Zeugen Jehovas jetzt normale Kirche

Der Staat muss die Zeugen Jehovas anerkennen, urteilte ein Oberlandesgericht. Wie die großen Kirchen dürfen sie nun Steuern erheben. Kritiker konnten nicht nachweisen, dass die Glaubensgemeinschaft Kinder misshandelt und Abtrünnige bestraft

VON MAREKE ADEN

Das Oberverwaltungsgerichts (OVG) in Berlin hat die Zeugen Jehovas am Donnerstag als Körperschaft des öffentlichen Rechts anerkannt und ihnen damit eine ganze Reihe von Privilegien zugebilligt.
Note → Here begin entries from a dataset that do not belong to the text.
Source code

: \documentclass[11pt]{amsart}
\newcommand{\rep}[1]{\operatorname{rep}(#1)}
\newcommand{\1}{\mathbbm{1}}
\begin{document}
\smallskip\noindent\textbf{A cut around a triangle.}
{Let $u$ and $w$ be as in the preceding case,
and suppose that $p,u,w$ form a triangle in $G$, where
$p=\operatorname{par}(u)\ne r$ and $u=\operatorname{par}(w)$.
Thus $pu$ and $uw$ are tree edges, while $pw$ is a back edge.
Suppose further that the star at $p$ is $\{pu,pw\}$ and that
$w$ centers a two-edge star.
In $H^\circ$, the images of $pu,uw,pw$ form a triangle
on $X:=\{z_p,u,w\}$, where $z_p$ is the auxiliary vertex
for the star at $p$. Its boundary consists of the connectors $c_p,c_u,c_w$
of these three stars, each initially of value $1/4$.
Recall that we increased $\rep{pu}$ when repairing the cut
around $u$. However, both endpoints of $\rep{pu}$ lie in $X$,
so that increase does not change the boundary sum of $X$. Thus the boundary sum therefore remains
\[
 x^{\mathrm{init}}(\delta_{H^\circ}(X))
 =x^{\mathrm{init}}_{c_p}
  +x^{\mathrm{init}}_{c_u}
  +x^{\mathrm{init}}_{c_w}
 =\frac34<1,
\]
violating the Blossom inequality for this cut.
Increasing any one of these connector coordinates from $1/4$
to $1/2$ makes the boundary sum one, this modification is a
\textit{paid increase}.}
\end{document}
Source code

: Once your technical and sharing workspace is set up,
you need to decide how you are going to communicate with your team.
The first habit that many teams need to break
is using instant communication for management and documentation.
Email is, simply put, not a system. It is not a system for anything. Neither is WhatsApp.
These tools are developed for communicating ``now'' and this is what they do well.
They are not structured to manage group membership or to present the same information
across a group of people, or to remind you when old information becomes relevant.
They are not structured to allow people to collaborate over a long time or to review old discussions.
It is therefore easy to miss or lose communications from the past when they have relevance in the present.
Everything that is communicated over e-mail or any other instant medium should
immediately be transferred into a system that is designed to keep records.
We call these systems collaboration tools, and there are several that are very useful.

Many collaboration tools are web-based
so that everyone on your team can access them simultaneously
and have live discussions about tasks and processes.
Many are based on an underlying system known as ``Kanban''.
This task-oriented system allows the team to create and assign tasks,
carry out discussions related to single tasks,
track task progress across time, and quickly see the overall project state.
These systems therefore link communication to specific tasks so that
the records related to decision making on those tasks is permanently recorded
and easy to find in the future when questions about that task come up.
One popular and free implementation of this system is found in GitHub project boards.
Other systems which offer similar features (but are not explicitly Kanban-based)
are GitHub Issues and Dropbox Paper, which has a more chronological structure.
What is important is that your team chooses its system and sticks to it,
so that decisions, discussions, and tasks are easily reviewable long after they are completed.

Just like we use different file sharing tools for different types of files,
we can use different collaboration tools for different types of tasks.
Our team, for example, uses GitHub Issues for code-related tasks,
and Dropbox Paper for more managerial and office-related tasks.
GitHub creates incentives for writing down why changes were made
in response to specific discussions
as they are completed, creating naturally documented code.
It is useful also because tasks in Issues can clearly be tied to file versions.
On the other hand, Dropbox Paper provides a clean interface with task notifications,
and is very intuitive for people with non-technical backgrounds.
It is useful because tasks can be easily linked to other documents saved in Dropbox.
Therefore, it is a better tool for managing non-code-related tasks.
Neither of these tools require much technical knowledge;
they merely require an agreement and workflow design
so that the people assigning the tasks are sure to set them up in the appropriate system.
Sie können nun Steuern eintreiben, Beamte beschäftigen und brauchen auf Genehmigungen für ihre Königreichsäle nicht mehr so lange zu warten. Doch hatten die Christen, die an den Weltuntergang glauben, die Zeitschrift Wachturm feilbieten und an Haustüren missionieren, immer wieder betont, vor allem ein Ziel zu verfolgen: Sie möchten mit dem neuen Status die Gemeinschaft leichter organisieren können, etwa im Fall von Satzungsänderungen. Außerdem sei ihnen die staatliche Anerkennung wichtig.
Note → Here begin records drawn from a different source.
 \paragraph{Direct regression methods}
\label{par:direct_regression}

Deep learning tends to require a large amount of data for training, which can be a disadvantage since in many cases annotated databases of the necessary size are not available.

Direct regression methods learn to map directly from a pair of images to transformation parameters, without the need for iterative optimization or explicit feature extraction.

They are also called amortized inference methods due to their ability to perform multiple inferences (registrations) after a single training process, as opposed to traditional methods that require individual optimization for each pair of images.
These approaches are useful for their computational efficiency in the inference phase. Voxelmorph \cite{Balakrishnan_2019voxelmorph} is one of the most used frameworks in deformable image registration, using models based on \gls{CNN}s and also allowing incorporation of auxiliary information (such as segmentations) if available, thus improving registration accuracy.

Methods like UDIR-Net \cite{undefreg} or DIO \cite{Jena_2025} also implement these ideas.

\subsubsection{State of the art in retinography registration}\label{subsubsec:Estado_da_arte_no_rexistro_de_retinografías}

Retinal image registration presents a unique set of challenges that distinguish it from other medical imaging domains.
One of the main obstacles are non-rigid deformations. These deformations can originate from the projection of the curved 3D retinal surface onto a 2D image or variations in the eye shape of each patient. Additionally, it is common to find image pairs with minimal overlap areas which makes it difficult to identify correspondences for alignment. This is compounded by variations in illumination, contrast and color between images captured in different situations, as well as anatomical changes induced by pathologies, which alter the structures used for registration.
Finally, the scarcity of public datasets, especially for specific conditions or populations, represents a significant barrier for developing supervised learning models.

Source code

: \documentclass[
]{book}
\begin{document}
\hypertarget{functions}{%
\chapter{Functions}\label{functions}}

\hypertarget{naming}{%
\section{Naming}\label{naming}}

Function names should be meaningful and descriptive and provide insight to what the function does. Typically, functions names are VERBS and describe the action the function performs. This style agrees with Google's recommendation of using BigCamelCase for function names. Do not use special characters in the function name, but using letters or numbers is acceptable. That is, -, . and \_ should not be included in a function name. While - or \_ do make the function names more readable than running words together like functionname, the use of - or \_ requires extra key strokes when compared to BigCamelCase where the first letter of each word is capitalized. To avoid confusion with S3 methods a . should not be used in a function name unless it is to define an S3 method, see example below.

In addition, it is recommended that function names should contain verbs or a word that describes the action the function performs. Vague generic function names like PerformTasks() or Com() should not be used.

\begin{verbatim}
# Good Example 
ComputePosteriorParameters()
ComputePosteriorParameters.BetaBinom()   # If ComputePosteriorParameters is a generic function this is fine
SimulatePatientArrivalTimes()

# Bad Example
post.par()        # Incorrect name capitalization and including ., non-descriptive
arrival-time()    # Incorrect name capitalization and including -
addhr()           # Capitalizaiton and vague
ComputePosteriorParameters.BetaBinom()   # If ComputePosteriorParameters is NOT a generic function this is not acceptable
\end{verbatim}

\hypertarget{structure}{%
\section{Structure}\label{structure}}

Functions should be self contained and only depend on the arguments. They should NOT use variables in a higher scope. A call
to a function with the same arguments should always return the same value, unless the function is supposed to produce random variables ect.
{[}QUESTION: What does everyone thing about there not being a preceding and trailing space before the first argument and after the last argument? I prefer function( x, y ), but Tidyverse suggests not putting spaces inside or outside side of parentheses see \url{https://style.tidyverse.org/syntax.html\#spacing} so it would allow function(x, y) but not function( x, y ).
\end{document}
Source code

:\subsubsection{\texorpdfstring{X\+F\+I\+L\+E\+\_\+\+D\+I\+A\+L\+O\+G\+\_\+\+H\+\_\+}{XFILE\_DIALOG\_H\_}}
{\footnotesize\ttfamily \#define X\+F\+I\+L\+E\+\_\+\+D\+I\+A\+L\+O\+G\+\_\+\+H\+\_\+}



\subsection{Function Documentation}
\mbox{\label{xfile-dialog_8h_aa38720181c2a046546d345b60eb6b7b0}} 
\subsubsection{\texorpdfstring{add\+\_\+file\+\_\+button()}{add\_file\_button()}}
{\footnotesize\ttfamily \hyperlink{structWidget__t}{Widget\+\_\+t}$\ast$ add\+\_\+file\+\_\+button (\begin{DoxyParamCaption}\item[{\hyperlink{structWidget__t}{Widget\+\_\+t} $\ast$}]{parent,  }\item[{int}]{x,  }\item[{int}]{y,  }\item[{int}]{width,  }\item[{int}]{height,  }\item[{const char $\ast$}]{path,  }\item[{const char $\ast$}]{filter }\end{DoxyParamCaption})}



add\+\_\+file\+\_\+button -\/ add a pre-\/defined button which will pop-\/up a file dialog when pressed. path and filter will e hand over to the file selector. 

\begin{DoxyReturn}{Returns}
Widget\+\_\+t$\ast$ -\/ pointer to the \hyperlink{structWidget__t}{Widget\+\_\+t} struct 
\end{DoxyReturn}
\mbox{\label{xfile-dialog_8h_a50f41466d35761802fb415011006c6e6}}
Genau die aber wollte das Land Berlin ihnen nicht geben. Seit zwölf Jahren streiten die Vertreter der Senatsverwaltung vor Gericht dagegen, die Zeugen Jehovas so behandeln zu müssen wie die großen Kirchen. Die Glaubensgemeinschaft sei nicht rechtstreu, hatten die Anwälte des Landes stets argumentiert.
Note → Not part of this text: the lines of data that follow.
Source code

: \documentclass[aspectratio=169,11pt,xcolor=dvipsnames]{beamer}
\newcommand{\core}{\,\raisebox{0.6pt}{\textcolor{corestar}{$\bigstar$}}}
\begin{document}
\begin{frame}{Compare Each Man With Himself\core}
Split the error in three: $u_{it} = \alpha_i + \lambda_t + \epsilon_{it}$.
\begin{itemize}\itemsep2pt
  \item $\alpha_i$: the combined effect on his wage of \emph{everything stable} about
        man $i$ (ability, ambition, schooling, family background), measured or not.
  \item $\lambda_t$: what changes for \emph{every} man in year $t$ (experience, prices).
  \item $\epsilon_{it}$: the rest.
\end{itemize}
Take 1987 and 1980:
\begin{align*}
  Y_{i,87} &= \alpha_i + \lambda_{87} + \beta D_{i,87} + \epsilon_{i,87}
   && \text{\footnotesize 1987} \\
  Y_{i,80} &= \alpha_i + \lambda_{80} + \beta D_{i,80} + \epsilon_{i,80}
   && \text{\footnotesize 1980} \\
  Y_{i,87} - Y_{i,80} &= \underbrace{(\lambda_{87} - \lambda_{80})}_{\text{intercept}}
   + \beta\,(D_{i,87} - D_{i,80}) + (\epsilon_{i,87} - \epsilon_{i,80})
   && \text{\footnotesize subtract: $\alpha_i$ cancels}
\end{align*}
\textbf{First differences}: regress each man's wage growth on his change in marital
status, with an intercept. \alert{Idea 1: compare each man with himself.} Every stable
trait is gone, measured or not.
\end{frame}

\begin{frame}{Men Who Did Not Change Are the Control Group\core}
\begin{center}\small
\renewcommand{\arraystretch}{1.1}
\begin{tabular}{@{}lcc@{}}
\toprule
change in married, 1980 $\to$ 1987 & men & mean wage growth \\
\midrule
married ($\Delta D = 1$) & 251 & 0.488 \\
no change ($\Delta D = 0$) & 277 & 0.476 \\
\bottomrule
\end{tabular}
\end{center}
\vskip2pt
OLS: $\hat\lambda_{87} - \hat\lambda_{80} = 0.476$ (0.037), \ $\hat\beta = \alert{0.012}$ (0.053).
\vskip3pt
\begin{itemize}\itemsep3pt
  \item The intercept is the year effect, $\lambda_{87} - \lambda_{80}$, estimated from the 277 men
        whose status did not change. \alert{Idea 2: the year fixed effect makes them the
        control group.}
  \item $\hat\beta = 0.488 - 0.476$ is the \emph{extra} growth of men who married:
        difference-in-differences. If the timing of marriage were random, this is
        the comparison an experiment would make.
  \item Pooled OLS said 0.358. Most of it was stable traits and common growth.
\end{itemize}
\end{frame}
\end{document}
Das OVG untersuchte nach Vorgaben des Bundesverwaltungsgerichts im letzten Akt des Rechtsstreits einigen Fragen: Üben die Zeugen Jehovas psychischen Druck auf Abtrünnige aus, indem sie deren Familien spalten? Misshandeln die Zeugen Jehovas ihre Kinder, zum Beispiel wenn sie in den Königreichsälen nicht still sitzen? Die Juristen des Landes Berlin meinen: Ja. „Seit Jahren bekommt das Gericht fast täglich nur die Schriftsätze von Abtrünnigen auf den Tisch“, erklärte der Vorsitzende Richter Jürgen Kipp. Das reiche aber als Beweis nicht aus. „Man muss den psychischen Hintergrund dieser Leute klären, bevor man ihre Aussagen als Beweis heranziehen kann“, sagte Kipp, „diese Arbeit hat das Land Berlin nicht geleistet. Es ist seit zwölf Jahren darlegungspflichtig geblieben.“

Objektive Hinweise auf die Misshandlung von Kindern während der Gottesdienste oder den Ausstoß von Abtrünnigen aus den Familien habe das Gericht nie bekommen. Ausgereicht hätten Auskünfte von Familiengerichten oder Schulpsychologen, wenn sie gezeigt hätten, dass die Zeugen Jehovas ihre Kinder signifikant häufiger schlagen als Katholiken oder Atheisten.

Im Dezember hatte der Richter einen Vergleich vorgeschlagen. Danach hätten die Zeugen Jehovas darauf verzichtet, Beamte zu beschäftigen und Kirchensteuern zu erheben. Außerdem sollten sie erklären, dass sie keinen Religionsunterricht an Schulen erteilen, ein Recht, das sie auch ohne den Körperschaftsstatus längst hätten beantragen können. Das Land Berlin hatte den Vergleich abgelehnt. Es wollte vorher klären, dass auch alle anderen Bundesländer mit der Einigung einverstanden sind. Daran ist sie wohl gescheitert. Nun steht auch der Anerkennung in anderen Bundesländern nichts im Weg. Auch darüber, ob sie nicht doch an Schulen unterrichten wollen, können die Zeugen Jehovas neu nachdenken.

Richter Kipp hat mit seinem Urteil auch dafür gesorgt, dass der Prozess nicht doch noch weitergeht. Rechtsmittel verwehrte er mit den Worten: „Die Revision wird nicht zugelassen.“ Der Rechtsanwalt des Landes Berlin, Stephan Südhoff, hatte vor dem Urteil davon gesprochen, notfalls – wie schon 1999 – vor das Bundesverfassungsgericht zu ziehen. Jetzt bleibt ihm nur die Nichtzulassungsbeschwerde. Ob das Land weiter streiten will, soll davon abhängen, welche Konsequenzen sich aus dem Urteil für andere Gemeinschaften ergeben, zum Beispiel für fundamentalistisch-islamische.

Und während der evangelische Bischof Wolfgang Huber das Urteil in der Presse angriff und davon sprach, dass man den Ausgetretenen hätte glauben müssen – „Wer sonst soll darüber Auskunft geben?“ –, freuten sich die Zeugen Jehovas über ihren „Sieg auf ganzer Linie“.